I exempt Holiday Inn from these moans when they have Marco Pierre White doing simple, flavoursome food in the bar. The Double Tree by Hilton in Bristol have gone further and opened a great MPW Steakhouse Bar and Grill. The only downside is the sight of the great man everywhere: on huge posters, framed pictures, cartoons. When my daughter was 16, his tousled angry looks glowered from her bedroom walls. Can it really be that the good ladies of Bristol still consider him a pin-up?

Almost 30 years after the event, I finally got to see the reclaimed and renovated Liverpool docks, containing the biggest clutch of Grade I-listed buildings in the country and a constant stream of tourists happily spending money in museums, attractions, restaurants and bars. The Albert Dock tells an amazing story, from modern marvel in 1848 to rapid decline 50 years later when the sailing ships it was built for disappeared. Silted up and derelict, by 1980 the talk was all of demolition. Today it’s a marvel of regeneration. We often hear that the British are useless at grands projets. The Scousers aren’t.

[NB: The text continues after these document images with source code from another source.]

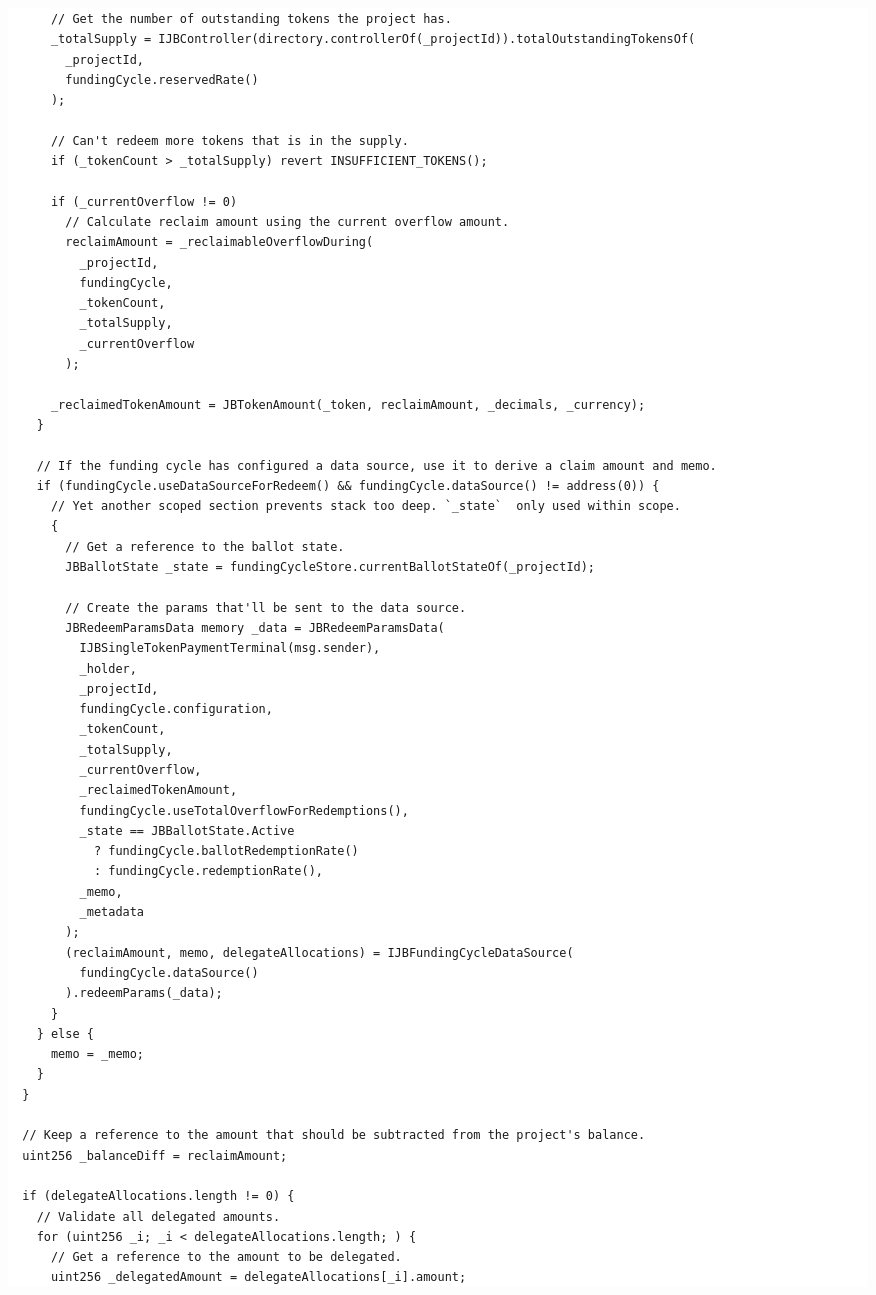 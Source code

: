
 ```
      // Get the number of outstanding tokens the project has.
      _totalSupply = IJBController(directory.controllerOf(_projectId)).totalOutstandingTokensOf(
        _projectId,
        fundingCycle.reservedRate()
      );

      // Can't redeem more tokens that is in the supply.
      if (_tokenCount > _totalSupply) revert INSUFFICIENT_TOKENS();

      if (_currentOverflow != 0)
        // Calculate reclaim amount using the current overflow amount.
        reclaimAmount = _reclaimableOverflowDuring(
          _projectId,
          fundingCycle,
          _tokenCount,
          _totalSupply,
          _currentOverflow
        );

      _reclaimedTokenAmount = JBTokenAmount(_token, reclaimAmount, _decimals, _currency);
    }

    // If the funding cycle has configured a data source, use it to derive a claim amount and memo.
    if (fundingCycle.useDataSourceForRedeem() && fundingCycle.dataSource() != address(0)) {
      // Yet another scoped section prevents stack too deep. `_state`  only used within scope.
      {
        // Get a reference to the ballot state.
        JBBallotState _state = fundingCycleStore.currentBallotStateOf(_projectId);

        // Create the params that'll be sent to the data source.
        JBRedeemParamsData memory _data = JBRedeemParamsData(
          IJBSingleTokenPaymentTerminal(msg.sender),
          _holder,
          _projectId,
          fundingCycle.configuration,
          _tokenCount,
          _totalSupply,
          _currentOverflow,
          _reclaimedTokenAmount,
          fundingCycle.useTotalOverflowForRedemptions(),
          _state == JBBallotState.Active
            ? fundingCycle.ballotRedemptionRate()
            : fundingCycle.redemptionRate(),
          _memo,
          _metadata
        );
        (reclaimAmount, memo, delegateAllocations) = IJBFundingCycleDataSource(
          fundingCycle.dataSource()
        ).redeemParams(_data);
      }
    } else {
      memo = _memo;
    }
  }

  // Keep a reference to the amount that should be subtracted from the project's balance.
  uint256 _balanceDiff = reclaimAmount;

  if (delegateAllocations.length != 0) {
    // Validate all delegated amounts.
    for (uint256 _i; _i < delegateAllocations.length; ) {
      // Get a reference to the amount to be delegated.
      uint256 _delegatedAmount = delegateAllocations[_i].amount;
```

I was in Liverpool to visit Hugh Baird College, the brainchild of the former education secretary Kenneth Baker (now Lord Baker), who has always had a bee in his bonnet that schools should equip children with skills as well as knowledge. Hugh Baird’s cohort of 14-year-olds come from schools that have been unable to interest them. Yet at Hugh Baird they thrive, doing plenty of English and maths and also getting City and Guilds qualifications in a trade. I watched students in air-hostess uniforms going through safety routines in an aircraft cabin, cooking and serving in the public restaurant, styling real customers’ hair in the beauty salon and arranging flowers in the florist shop. I went on a tour of Liverpool where tourism students gave the commentary in an open-topped bus. Discipline is strict, but the students love the place. All are expected to get a job or go on to university for a degree in tourism, engineering, design or health. If he wasn’t there already, I’d be rooting for Kenneth Baker’s elevation to the Lords.

I’m having a struggle with the planners. Before you can even submit an application to turn a barn into a cottage, you need to have the bat man round, and he costs a grand per visit. I thought all would be well when five, yes five, ancient droppings were all he could find. But no, his report declared the house eminently suitable for a bat roost, even though bats obviously don’t think so.

My heart sinks because I have been here before. My last bat encounter (when I was renewing our roof) ended with me having to take down the scaffolding and lay off the builders all through the winter and most of the spring, until the bats left for their holidays in May. Whereupon the scaffolding went up again and the builders scrambled to finish the roof in time for the bats’ return at the end of the summer. By then their old abode had had a makeover with hessian-covered rafters to make perching easier, a new entrance under the roof tiles and an optional bat-box in case they wanted a sleepover next door. I was tempted to put out a notice: ‘Welcome home. Central heating on. Milk in fridge. Sleep well.’

Prue Leith is a restaurateur and the author of Leiths Cookery Bible. Her sixth novel, The Food of Love, is now in paperback.